→ **Given data**
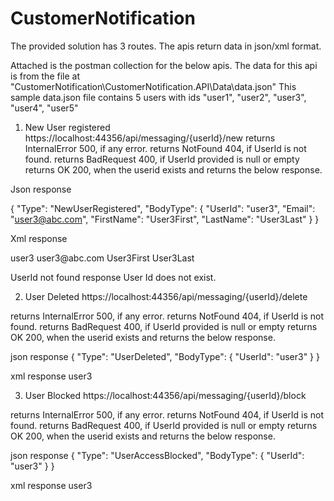 # CustomerNotification

The provided solution has 3 routes. The apis return data in json/xml format.

Attached is the postman collection for the below apis. 
The data for this api is from the file at "CustomerNotification\CustomerNotification.API\Data\data.json" This sample data.json file contains 5 users with ids "user1", "user2", "user3", "user4", "user5"

1) New User registered
https://localhost:44356/api/messaging/{userId}/new
returns InternalError 500, if any error.
returns NotFound 404, if UserId is not found.
returns BadRequest 400, if UserId provided is null or empty
returns OK 200, when the userid exists and returns the below response.

Json response

{
    "Type": "NewUserRegistered",
    "BodyType": {
        "UserId": "user3",
        "Email": "user3@abc.com",
        "FirstName": "User3First",
        "LastName": "User3Last"
    }
}

Xml response

<UserRegisteredModel xmlns:xsi="http://www.w3.org/2001/XMLSchema-instance" xmlns:xsd="http://www.w3.org/2001/XMLSchema">
    <BodyType>
        <UserId>user3</UserId>
        <Email>user3@abc.com</Email>
        <FirstName>User3First</FirstName>
        <LastName>User3Last</LastName>
    </BodyType>
</UserRegisteredModel>

UserId not found response
<string>User Id does not exist.</string>

2) User Deleted
https://localhost:44356/api/messaging/{userId}/delete

returns InternalError 500, if any error.
returns NotFound 404, if UserId is not found.
returns BadRequest 400, if UserId provided is null or empty
returns OK 200, when the userid exists and returns the below response.

json response
{
    "Type": "UserDeleted",
    "BodyType": {
        "UserId": "user3"
    }
}

xml response
<UserDeletedModel xmlns:xsi="http://www.w3.org/2001/XMLSchema-instance" xmlns:xsd="http://www.w3.org/2001/XMLSchema">
    <BodyType>
        <UserId>user3</UserId>
    </BodyType>
</UserDeletedModel>

3) User Blocked
https://localhost:44356/api/messaging/{userId}/block

returns InternalError 500, if any error.
returns NotFound 404, if UserId is not found.
returns BadRequest 400, if UserId provided is null or empty
returns OK 200, when the userid exists and returns the below response.

json response
{
    "Type": "UserAccessBlocked",
    "BodyType": {
        "UserId": "user3"
    }
}

xml response
<UserBlockedModel xmlns:xsi="http://www.w3.org/2001/XMLSchema-instance" xmlns:xsd="http://www.w3.org/2001/XMLSchema">
    <BodyType>
        <UserId>user3</UserId>
    </BodyType>
</UserBlockedModel>
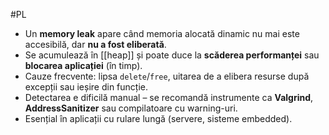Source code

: #PL 
- Un **memory leak** apare când memoria alocată dinamic nu mai este accesibilă, dar **nu a fost eliberată**.
- Se acumulează în [[heap]] și poate duce la **scăderea performanței** sau **blocarea aplicației** (în timp).
- Cauze frecvente: lipsa `delete`/`free`, uitarea de a elibera resurse după excepții sau ieșire din funcție.
- Detectarea e dificilă manual – se recomandă instrumente ca **Valgrind**, **AddressSanitizer** sau compilatoare cu warning-uri.
- Esențial în aplicații cu rulare lungă (servere, sisteme embedded).


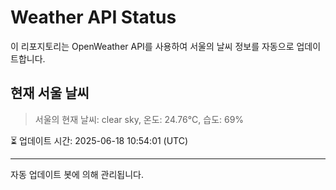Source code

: 
# Weather API Status

이 리포지토리는 OpenWeather API를 사용하여 서울의 날씨 정보를 자동으로 업데이트합니다.

## 현재 서울 날씨
> 서울의 현재 날씨: clear sky, 온도: 24.76°C, 습도: 69%

⏳ 업데이트 시간: 2025-06-18 10:54:01 (UTC)

---
자동 업데이트 봇에 의해 관리됩니다.
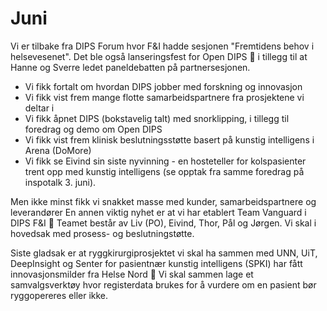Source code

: # Juni

Vi er tilbake fra DIPS Forum hvor F&I hadde sesjonen "Fremtidens behov i helsevesenet". Det ble også lanseringsfest for Open DIPS 🎉 i tillegg til at Hanne og Sverre ledet paneldebatten på partnersesjonen. 

- Vi fikk fortalt om hvordan DIPS jobber med forskning og innovasjon
- Vi fikk vist frem mange flotte samarbeidspartnere fra prosjektene vi deltar i
- Vi fikk åpnet DIPS (bokstavelig talt) med snorklipping, i tillegg til foredrag og demo om Open DIPS
- Vi fikk vist frem klinisk beslutningsstøtte basert på kunstig intelligens i Arena (DoMore)
- Vi fikk se Eivind sin siste nyvinning - en hosteteller for kolspasienter trent opp med kunstig intelligens (se opptak fra samme foredrag på inspotalk 3. juni).

Men ikke minst fikk vi snakket masse med kunder, samarbeidspartnere og leverandører
En annen viktig nyhet er at vi har etablert Team Vanguard i DIPS F&I 👏 Teamet består av Liv (PO), Eivind, Thor, Pål og Jørgen. Vi skal i hovedsak med prosess- og beslutningstøtte.

Siste gladsak er at ryggkirurgiprosjektet vi skal ha sammen med UNN, UiT, DeepInsight og Senter for pasientnær kunstig intelligens (SPKI) har fått innovasjonsmilder fra Helse Nord 💸 Vi skal sammen lage et samvalgsverktøy hvor registerdata brukes for å vurdere om en pasient bør ryggopereres eller ikke. 

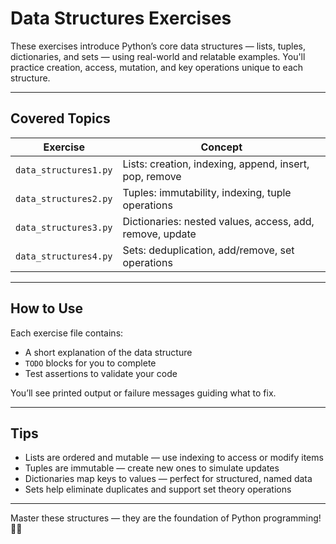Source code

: # Data Structures Exercises

These exercises introduce Python’s core data structures — lists, tuples, dictionaries, and sets — using real-world and relatable examples. You'll practice creation, access, mutation, and key operations unique to each structure.

---

## Covered Topics

| Exercise                 | Concept                                |
|--------------------------|----------------------------------------|
| `data_structures1.py`    | Lists: creation, indexing, append, insert, pop, remove |
| `data_structures2.py`    | Tuples: immutability, indexing, tuple operations       |
| `data_structures3.py`    | Dictionaries: nested values, access, add, remove, update |
| `data_structures4.py`    | Sets: deduplication, add/remove, set operations        |

---

## How to Use

Each exercise file contains:
- A short explanation of the data structure
- `TODO` blocks for you to complete
- Test assertions to validate your code

You’ll see printed output or failure messages guiding what to fix.

---

## Tips
- Lists are ordered and mutable — use indexing to access or modify items
- Tuples are immutable — create new ones to simulate updates
- Dictionaries map keys to values — perfect for structured, named data
- Sets help eliminate duplicates and support set theory operations

---

Master these structures — they are the foundation of Python programming! 🧱🐍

→ **Exercise instructions**
Output nothing but the lines from the one with "- A short explanation of the data structure" through the last line above, each exactly as it stands.

→ **Answer space**
- A short explanation of the data structure
- `TODO` blocks for you to complete
- Test assertions to validate your code

You’ll see printed output or failure messages guiding what to fix.

---

## Tips
- Lists are ordered and mutable — use indexing to access or modify items
- Tuples are immutable — create new ones to simulate updates
- Dictionaries map keys to values — perfect for structured, named data
- Sets help eliminate duplicates and support set theory operations

---

Master these structures — they are the foundation of Python programming! 🧱🐍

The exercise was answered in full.